[Source data]

──────────────────────────────

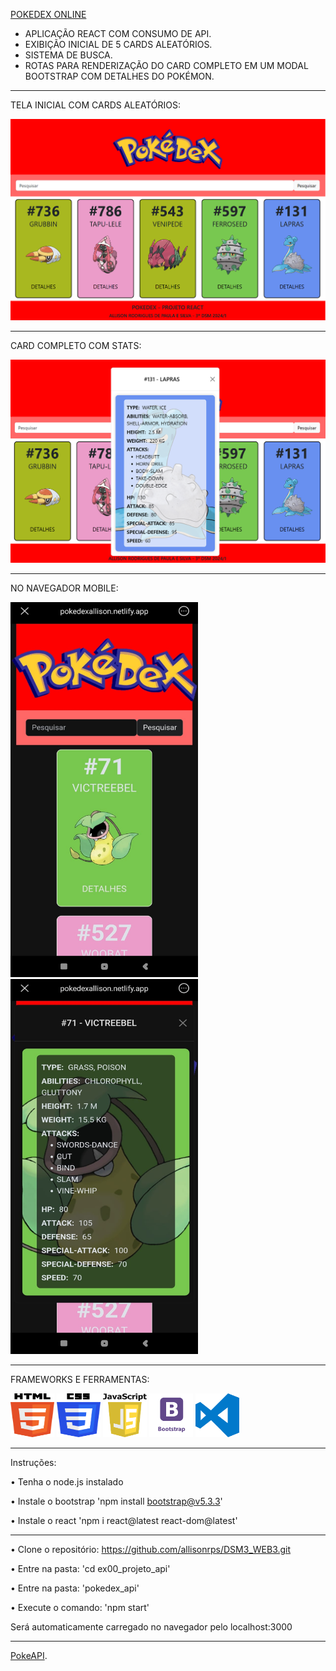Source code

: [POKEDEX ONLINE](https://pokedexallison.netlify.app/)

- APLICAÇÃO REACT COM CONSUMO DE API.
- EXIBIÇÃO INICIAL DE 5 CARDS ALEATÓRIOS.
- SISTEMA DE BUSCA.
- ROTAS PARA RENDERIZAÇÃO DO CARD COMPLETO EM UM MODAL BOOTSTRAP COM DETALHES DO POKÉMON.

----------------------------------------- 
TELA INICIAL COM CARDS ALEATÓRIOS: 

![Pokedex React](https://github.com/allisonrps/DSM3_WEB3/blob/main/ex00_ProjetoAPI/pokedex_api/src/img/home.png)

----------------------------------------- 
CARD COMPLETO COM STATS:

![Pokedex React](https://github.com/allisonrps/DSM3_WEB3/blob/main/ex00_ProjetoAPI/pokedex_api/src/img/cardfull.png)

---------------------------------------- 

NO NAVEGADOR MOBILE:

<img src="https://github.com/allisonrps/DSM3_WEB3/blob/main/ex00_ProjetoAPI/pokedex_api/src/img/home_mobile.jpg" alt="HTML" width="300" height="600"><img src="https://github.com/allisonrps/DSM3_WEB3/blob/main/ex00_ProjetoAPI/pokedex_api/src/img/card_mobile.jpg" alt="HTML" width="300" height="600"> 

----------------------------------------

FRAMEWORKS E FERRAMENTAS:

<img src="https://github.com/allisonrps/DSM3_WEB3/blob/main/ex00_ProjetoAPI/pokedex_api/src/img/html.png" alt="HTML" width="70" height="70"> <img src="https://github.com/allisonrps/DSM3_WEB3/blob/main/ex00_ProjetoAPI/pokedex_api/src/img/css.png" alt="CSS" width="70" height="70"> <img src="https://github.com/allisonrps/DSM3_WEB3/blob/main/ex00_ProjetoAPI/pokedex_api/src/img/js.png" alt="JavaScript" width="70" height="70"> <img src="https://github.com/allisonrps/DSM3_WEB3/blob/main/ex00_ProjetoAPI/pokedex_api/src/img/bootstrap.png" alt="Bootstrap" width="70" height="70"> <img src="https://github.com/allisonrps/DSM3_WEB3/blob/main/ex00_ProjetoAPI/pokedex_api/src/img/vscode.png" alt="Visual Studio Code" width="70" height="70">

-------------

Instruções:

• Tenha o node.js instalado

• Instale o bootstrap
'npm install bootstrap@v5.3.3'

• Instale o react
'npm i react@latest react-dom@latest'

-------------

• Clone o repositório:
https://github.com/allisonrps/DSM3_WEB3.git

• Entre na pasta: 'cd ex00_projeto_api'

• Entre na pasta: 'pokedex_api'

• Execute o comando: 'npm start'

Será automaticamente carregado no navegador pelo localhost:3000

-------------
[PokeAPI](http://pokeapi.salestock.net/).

──────────────────────────────

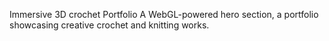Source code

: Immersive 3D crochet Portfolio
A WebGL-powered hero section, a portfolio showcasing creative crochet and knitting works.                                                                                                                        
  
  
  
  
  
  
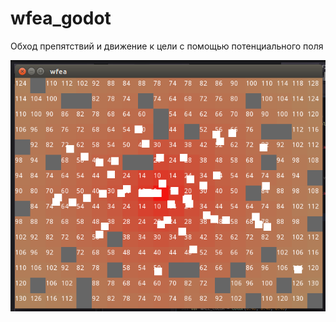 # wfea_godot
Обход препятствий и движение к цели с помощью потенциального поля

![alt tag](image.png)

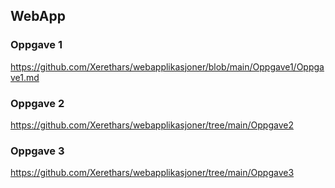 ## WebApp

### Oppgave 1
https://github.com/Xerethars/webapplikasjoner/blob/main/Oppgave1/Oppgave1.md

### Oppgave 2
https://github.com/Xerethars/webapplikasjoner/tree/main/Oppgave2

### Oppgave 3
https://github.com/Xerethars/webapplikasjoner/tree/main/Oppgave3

──────────────────────────────

▶ [About this exercise] Only the lines above starting at the one containing "Instale o react" and ending at the one containing "[PokeAPI](http://pokeapi.salestock.net/).", both included, are to be returned, exactly as they read.

▶ [Solved problem]
• Instale o react
'npm i react@latest react-dom@latest'

-------------

• Clone o repositório:
https://github.com/allisonrps/DSM3_WEB3.git

• Entre na pasta: 'cd ex00_projeto_api'

• Entre na pasta: 'pokedex_api'

• Execute o comando: 'npm start'

Será automaticamente carregado no navegador pelo localhost:3000

-------------
[PokeAPI](http://pokeapi.salestock.net/).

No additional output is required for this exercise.